Calls to homes are not “threats to persons” -- crimes -- unless made in a credible way. Predictably, both men deny that their calls amount to threats. Since their release February 8, they have said only that all the charges are outrageous and that they will be exonerated. (They refused to speak to this reporter.) But the victims tell a different story. And while printed transcripts of the taped messages may give scant reason for seeing them as “obscene and threatening,” the taped voices can have a hair-raising effect on a listener. “It’s primordial,” one member of ACT UP/SF remarked with admiration.
It may be naïve to assert that poor communication alone between East Coast and San Francisco activists is what threatens to open a rift between the two. But the sentiment that Bay Area HIVers want to “throw the book” at the two is simply wrong. Petrelis still draws on a reservoir of respect for his long advocacy for gay rights; his role as self-appointed watchdog and Coburn collaborator, however distracting, frightens no one. The worst you can say about him may be that he just isn’t taken seriously. Few want to see him imprisoned. Pasquarelli is a different bird. He is widely regarded as a dangerous person who does only harm. A long prison sentence would strike some as justice done.
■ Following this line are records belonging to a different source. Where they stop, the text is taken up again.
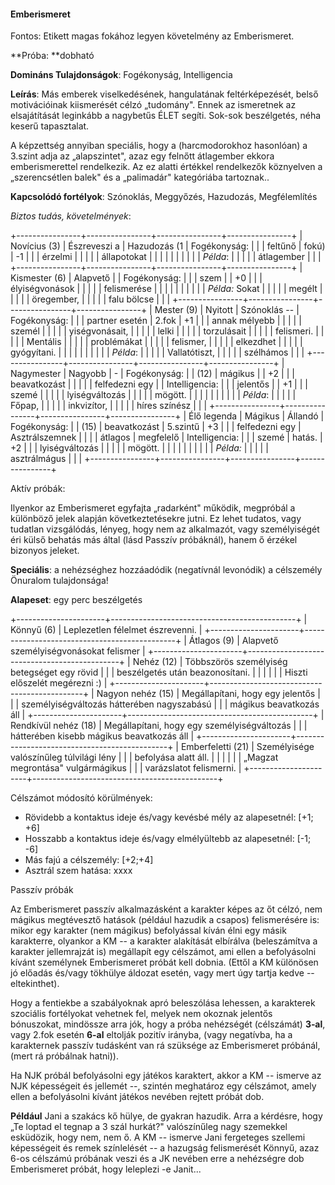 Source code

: #### Emberismeret

Fontos: Etikett magas fokához legyen követelmény az Emberismeret.

**Próba: **dobható

**Domináns Tulajdonságok**: Fogékonyság, Intelligencia

**Leírás**: Más emberek viselkedésének, hangulatának feltérképezését,
belső motivációinak kiismerését célzó „tudomány". Ennek az ismeretnek az
elsajátítását leginkább a nagybetűs ÉLET segíti. Sok-sok beszélgetés,
néha keserű tapasztalat.

A képzettség annyiban speciális, hogy a (harcmodorokhoz hasonlóan) a
3.szint adja az „alapszintet", azaz egy felnőtt átlagember ekkora
emberismerettel rendelkezik. Az ez alatti értékkel rendelkezők
köznyelven a „szerencsétlen balek" és a „palimadár" kategóriába
tartoznak..

**Kapcsolódó fortélyok**: Szónoklás, Meggyőzés, Hazudozás, Megfélemlítés

*Biztos tudás, követelmények*:

+----------------+----------------+----------------+----------------+
| Novícius (3)   | Észreveszi a   | Hazudozás (1   | Fogékonyság:   |
|                | feltűnő        | fokú)          | -1             |
|                | érzelmi        |                |                |
|                | állapotokat    |                |                |
|                |                |                |                |
|                | *Példa*:       |                |                |
|                | átlagember     |                |                |
+----------------+----------------+----------------+----------------+
| Kismester (6)  | Alapvető       |                | Fogékonyság:   |
|                | szem           |                | +0             |
|                | élyiségvonások |                |                |
|                | felismerése    |                |                |
|                |                |                |                |
|                | *Példa:* Sokat |                |                |
|                | megélt         |                |                |
|                | öregember,     |                |                |
|                | falu bölcse    |                |                |
+----------------+----------------+----------------+----------------+
| Mester (9)     | Nyitott        | Szónoklás --   | Fogékonyság:   |
|                | partner esetén | 2.fok          | +1             |
|                | annak mélyebb  |                |                |
|                | személ         |                |                |
|                | yiségvonásait, |                |                |
|                | lelki          |                |                |
|                | torzulásait    |                |                |
|                | felismeri.     |                |                |
|                | Mentális       |                |                |
|                | problémákat    |                |                |
|                | felismer,      |                |                |
|                | elkezdhet      |                |                |
|                | gyógyítani.    |                |                |
|                |                |                |                |
|                | *Példa*:       |                |                |
|                | Vallatótiszt,  |                |                |
|                | szélhámos      |                |                |
+----------------+----------------+----------------+----------------+
| Nagymester     | Nagyobb        | \-             | Fogékonyság:   |
| (12)           | mágikus        |                | +2             |
|                | beavatkozást   |                |                |
|                | felfedezni egy |                | Intelligencia: |
|                | jelentős       |                | +1             |
|                | szemé          |                |                |
|                | lyiségváltozás |                |                |
|                | mögött.        |                |                |
|                |                |                |                |
|                | *Példa*:       |                |                |
|                | Főpap,         |                |                |
|                | inkvizítor,    |                |                |
|                | híres színész  |                |                |
+----------------+----------------+----------------+----------------+
| Élő legenda    | Mágikus        | Állandó        | Fogékonyság:   |
| (15)           | beavatkozást   | 5.szintű       | +3             |
|                | felfedezni egy | Asztrálszemnek |                |
|                | átlagos        | megfelelő      | Intelligencia: |
|                | szemé          | hatás.         | +2             |
|                | lyiségváltozás |                |                |
|                | mögött.        |                |                |
|                |                |                |                |
|                | *Példa:*       |                |                |
|                | asztrálmágus   |                |                |
+----------------+----------------+----------------+----------------+

Aktív próbák:

Ilyenkor az Emberismeret egyfajta „radarként" működik, megpróbál a
különböző jelek alapján következtetésekre jutni. Ez lehet tudatos, vagy
tudatlan vizsgálódás, lényeg, hogy nem az alkalmazót, vagy személyiségét
éri külső behatás más által (lásd Passzív próbáknál), hanem ő érzékel
bizonyos jeleket.

**Speciális**: a nehézséghez hozzáadódik (negatívnál levonódik) a
célszemély Önuralom tulajdonsága!

**Alapeset**: egy perc beszélgetés

+----------------------+----------------------------------------------+
| Könnyű (6)           | Leplezetlen félelmet észrevenni.             |
+----------------------+----------------------------------------------+
| Átlagos (9)          | Alapvető személyiségvonásokat felismer       |
+----------------------+----------------------------------------------+
| Nehéz (12)           | Többszörös személyiség betegséget egy rövid  |
|                      | beszélgetés után beazonosítani.              |
|                      |                                              |
|                      | Hiszti előszelét megérezni :)                |
+----------------------+----------------------------------------------+
| Nagyon nehéz (15)    | Megállapítani, hogy egy jelentős             |
|                      | személyiségváltozás hátterében nagyszabású   |
|                      | mágikus beavatkozás áll                      |
+----------------------+----------------------------------------------+
| Rendkívül nehéz (18) | Megállapítani, hogy egy személyiségváltozás  |
|                      | hátterében kisebb mágikus beavatkozás áll    |
+----------------------+----------------------------------------------+
| Emberfeletti (21)    | Személyisége valószínűleg túlvilági lény     |
|                      | befolyása alatt áll.                         |
|                      |                                              |
|                      | „Magzat megrontása" vulgármágikus            |
|                      | varázslatot felismerni.                      |
+----------------------+----------------------------------------------+

Célszámot módosító körülmények:

-   Rövidebb a kontaktus ideje és/vagy kevésbé mély az alapesetnél:
    \[+1; +6\]
-   Hosszabb a kontaktus ideje és/vagy elmélyültebb az alapesetnél:
    \[-1; -6\]
-   Más fajú a célszemély: \[+2;+4\]
-   Asztrál szem hatása: xxxx

Passzív próbák

Az Emberismeret passzív alkalmazásként a karakter képes az őt célzó, nem
mágikus megtévesztő hatások (például hazudik a csapos) felismerésére is:
mikor egy karakter (nem mágikus) befolyással kíván élni egy másik
karakterre, olyankor a KM -- a karakter alakítását elbírálva
(beleszámítva a karakter jellemrajzát is) megállapít egy célszámot, ami
ellen a befolyásolni kívánt személynek Emberismeret próbát kell dobnia.
(Ettől a KM különösen jó előadás és/vagy tökhülye áldozat esetén, vagy
mert úgy tartja kedve -- eltekinthet).

Hogy a fentiekbe a szabályoknak apró beleszólása lehessen, a karakterek
szociális fortélyokat vehetnek fel, melyek nem okoznak jelentős
bónuszokat, mindössze arra jók, hogy a próba nehézségét (célszámát)
**3‑al**, vagy 2.fok esetén **6-al** eltolják pozitív irányba, (vagy
negatívba, ha a karakternek passzív tudásként van rá szüksége az
Emberismeret próbánál, (mert rá próbálnak hatni)).

Ha NJK próbál befolyásolni egy játékos karaktert, akkor a KM -- ismerve
az NJK képességeit és jellemét --, szintén meghatároz egy célszámot,
amely ellen a befolyásolni kívánt játékos nevében rejtett próbát dob.

**Például** Jani a szakács kő hülye, de gyakran hazudik. Arra a
kérdésre, hogy „Te loptad el tegnap a 3 szál hurkát?" valószínűleg nagy
szemekkel esküdözik, hogy nem, nem ő. A KM -- ismerve Jani fergeteges
szellemi képességeit és remek színlelését -- a hazugság felismerését
Könnyű, azaz 6-os célszámú próbának veszi és a JK nevében erre a
nehézségre dob Emberismeret próbát, hogy leleplezi -e Janit\...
The fact that Pasquarelli and Petrelis broke the law in order to stifle others’ speech may work to deprive them of First Amendment protections. If, however, a First Amendment defense succeeds, the court will have chosen their freedom of speech over their targets’ feelings of safety. This would be a striking victory for the two agitators. Whether it would be a “victory” for activism remains a debate. But given how Pasquarelli and Petrelis have become not only a conundrum and a cause but a dividing wedge in the AIDS community, the worst damage may already be done.